Here is what I got when I searched for "Eclipse download"…

It appears that Sun bought the keywords "eclipse", "download" and probably
many other combinations and used it to plug NetBeans in sponsored search


After the storm

My previous story on
stolen checks and Wells Fargo
made it on

and Reddit,
which resulted in a thorough pounding of my Web site.

The story in numbers:

  • Number of page views:  about 80,000
  • Diggs:  1971 (beating my previous record on my Why
    Ruby on Rails won’t become mainstream

  • Blog comments:  190 (still trickling through).
  • Digg comments: 180.
  • Reddit points:  441.
  • Reddit comments:  110.
  • People who called me a moron:  a lot.
  • People who said that just because I work at Google doesn’t mean I’m not
    a moron: 1.
  • People telling me I shouldn’t be using checks:  not sure, but I bet
    most of them do not live in America (we unfortunately still need checks for
    too many things in this country).
  • People telling me not to switch to Bank of America:  a high enough number
    that Bank of America should probably consider improving their customer
  • People telling me not to switch to Bank X or Y:  at least one per
    American bank (don’t we all have at least one horror bank story?).
  • People telling me to switch to a credit union:  quite a few.
  • People telling me not to switch to a credit union:  none
    (there’s probably a lesson there).
  • People actually getting the point of my post, which was to say that
    whether I report six or seven stolen checks, I should get the equal amount
    of protection from the bank:  distressingly few.

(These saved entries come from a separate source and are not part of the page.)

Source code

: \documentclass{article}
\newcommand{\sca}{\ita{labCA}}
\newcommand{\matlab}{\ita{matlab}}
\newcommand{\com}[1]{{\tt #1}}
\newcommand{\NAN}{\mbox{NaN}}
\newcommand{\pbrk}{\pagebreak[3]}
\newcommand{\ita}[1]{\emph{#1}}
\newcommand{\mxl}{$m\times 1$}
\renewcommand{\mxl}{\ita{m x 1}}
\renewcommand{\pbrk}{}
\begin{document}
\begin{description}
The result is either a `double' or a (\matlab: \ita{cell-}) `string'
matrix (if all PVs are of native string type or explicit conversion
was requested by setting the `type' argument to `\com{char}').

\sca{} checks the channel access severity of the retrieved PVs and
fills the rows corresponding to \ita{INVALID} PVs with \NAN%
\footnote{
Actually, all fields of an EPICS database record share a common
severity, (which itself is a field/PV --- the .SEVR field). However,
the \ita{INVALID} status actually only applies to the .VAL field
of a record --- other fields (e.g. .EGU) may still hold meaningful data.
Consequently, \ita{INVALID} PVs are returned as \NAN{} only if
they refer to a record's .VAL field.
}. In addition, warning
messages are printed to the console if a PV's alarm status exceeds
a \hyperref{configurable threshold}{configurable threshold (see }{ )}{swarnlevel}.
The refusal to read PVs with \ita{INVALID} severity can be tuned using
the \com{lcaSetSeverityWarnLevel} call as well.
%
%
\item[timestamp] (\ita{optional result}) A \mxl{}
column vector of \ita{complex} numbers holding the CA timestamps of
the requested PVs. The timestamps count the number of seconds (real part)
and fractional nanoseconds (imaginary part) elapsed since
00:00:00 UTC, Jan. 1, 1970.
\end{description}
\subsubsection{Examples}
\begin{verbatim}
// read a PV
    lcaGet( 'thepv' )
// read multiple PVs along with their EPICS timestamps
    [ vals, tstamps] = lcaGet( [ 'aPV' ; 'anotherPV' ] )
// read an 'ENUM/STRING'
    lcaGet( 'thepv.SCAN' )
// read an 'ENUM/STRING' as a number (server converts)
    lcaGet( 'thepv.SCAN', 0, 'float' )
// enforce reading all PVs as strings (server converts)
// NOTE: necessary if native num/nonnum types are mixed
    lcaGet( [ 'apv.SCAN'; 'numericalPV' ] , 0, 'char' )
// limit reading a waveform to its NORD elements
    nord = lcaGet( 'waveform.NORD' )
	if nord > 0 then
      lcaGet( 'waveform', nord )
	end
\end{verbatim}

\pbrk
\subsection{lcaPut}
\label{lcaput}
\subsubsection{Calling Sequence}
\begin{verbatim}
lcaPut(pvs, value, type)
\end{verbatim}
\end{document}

Right now, I’m pondering the following puzzle:  if you happen upon my
post and you read through the hundreds of comments, you can’t really miss the
fact that a lot of people have already advised me against switching to Bank of
America.  What could possibly compel you to add comment #190 saying the
same thing?

And finally, I’d like to end on two positive notes:

  • I received an email from a Wells Fargo executive telling me they would
    be addressing the problem I mentioned very soon.
  • As I was following the progress of the opening of my Bank of America (BofA)
    account on their Web site, I noticed that it was possible to chat online
    with a representative.  It was Friday night, so I can’t say I even
    thought it remotely possible to be able to reach anyone at any financial
    institution, be it BofA, Wells Fargo or any other bank, so this left me
    quite impressed.  I initiated the conversation, reached someone after a
    few minutes, and after verifying that it was indeed a human being, I was
    able to ask a few questions on the status of my new bank account.  The
    person was very friendly, had impeccable spelling and answered all my
    questions satisfyingly.

Of course, it’s easy to get impressed with the new girlfriend after getting
out of an ugly relationship, but this is definitely convincing me to give BofA a
shot.  If anything, I already know for a fact that their online support is
light years ahead of Wells Fargo’s.

Here’s to a hoping for a better banking experience for customers and banks alike.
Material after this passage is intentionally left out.